Open source, composable payments platform | PCI compliant | SaaS and Self-host options | Enables connectivity to multiple payment, payout, fraud, vault and tokenization providers | Uplifts authorization with intelligent routing and revenue recovery | Reduce payment processing costs with cost observability | Reduces payment ops with reconciliation

Hyperswitch is a Rust-based payments orchestration layer that sits in front of your payment processors — Stripe, Adyen, Braintree, and 120+ others — handling routing, retries, vaulting, and reconciliation behind a single API. It's for engineering teams large enough to care about PSP fees and authorization rate optimization, but tired of paying Spreedly or building their own switch. Backed by Juspay, which processes payments for large Indian enterprises, so this isn't a hobby project.

Written in Rust throughout the core — the performance and memory safety story is real, not marketing. The intelligent routing engine with success-rate feedback loops is genuinely useful: routing around a PSP having a bad day is the kind of thing that takes months to build in-house. The modular architecture lets you adopt just the vault or just the routing layer without running the full stack, which lowers the barrier to actually trying it. The ecosystem is well-organized — separate repos for the card vault, encryption service, control center, and client SDKs, each with clear dependency boundaries rather than one monorepo blob.

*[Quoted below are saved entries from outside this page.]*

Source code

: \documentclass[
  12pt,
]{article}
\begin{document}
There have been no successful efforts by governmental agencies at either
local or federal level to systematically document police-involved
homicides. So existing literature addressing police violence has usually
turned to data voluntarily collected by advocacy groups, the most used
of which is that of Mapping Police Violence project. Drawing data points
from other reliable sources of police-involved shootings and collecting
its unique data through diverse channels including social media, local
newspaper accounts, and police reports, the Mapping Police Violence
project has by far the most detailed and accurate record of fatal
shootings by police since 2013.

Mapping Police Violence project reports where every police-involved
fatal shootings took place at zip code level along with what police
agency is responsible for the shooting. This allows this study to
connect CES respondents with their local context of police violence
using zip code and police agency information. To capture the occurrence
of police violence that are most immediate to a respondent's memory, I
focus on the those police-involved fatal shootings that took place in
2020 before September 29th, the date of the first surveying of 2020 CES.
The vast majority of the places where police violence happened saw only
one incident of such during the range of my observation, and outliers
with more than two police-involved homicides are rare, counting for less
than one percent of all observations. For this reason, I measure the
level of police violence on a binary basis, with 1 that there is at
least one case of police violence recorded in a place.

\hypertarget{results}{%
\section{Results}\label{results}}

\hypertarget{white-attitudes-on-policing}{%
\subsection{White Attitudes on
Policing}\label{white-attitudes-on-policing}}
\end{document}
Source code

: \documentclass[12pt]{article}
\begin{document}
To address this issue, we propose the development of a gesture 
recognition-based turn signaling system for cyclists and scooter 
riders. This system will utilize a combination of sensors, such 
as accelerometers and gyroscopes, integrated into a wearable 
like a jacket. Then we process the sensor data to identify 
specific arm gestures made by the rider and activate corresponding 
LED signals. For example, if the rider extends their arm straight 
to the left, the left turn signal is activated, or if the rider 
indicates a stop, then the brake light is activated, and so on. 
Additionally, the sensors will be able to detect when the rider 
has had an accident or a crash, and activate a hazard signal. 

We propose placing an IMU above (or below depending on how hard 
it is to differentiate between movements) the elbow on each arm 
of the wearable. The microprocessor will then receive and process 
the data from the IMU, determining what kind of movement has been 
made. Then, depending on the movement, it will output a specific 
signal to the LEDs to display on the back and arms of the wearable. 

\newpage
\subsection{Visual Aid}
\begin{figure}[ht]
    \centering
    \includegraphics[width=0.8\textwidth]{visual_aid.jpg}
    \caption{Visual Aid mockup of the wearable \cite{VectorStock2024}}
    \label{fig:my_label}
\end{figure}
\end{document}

The control center is written in ReScript, which is a hiring and maintenance problem — most teams don't have anyone who can write it, and the talent pool for contributors is tiny. v1 and v2 APIs coexist with significant overlap, and the migration path isn't clean; you'll need to track which endpoints you're on. Self-hosting the full stack means running at minimum the app server, card vault, encryption service, and control center — Kubernetes is the recommended path, and the operational surface area is large for a team without dedicated infrastructure. PCI compliance is claimed but not handed to you: you still need to scope your own environment correctly, and the documentation on what the self-hosted deployment actually certifies is thin.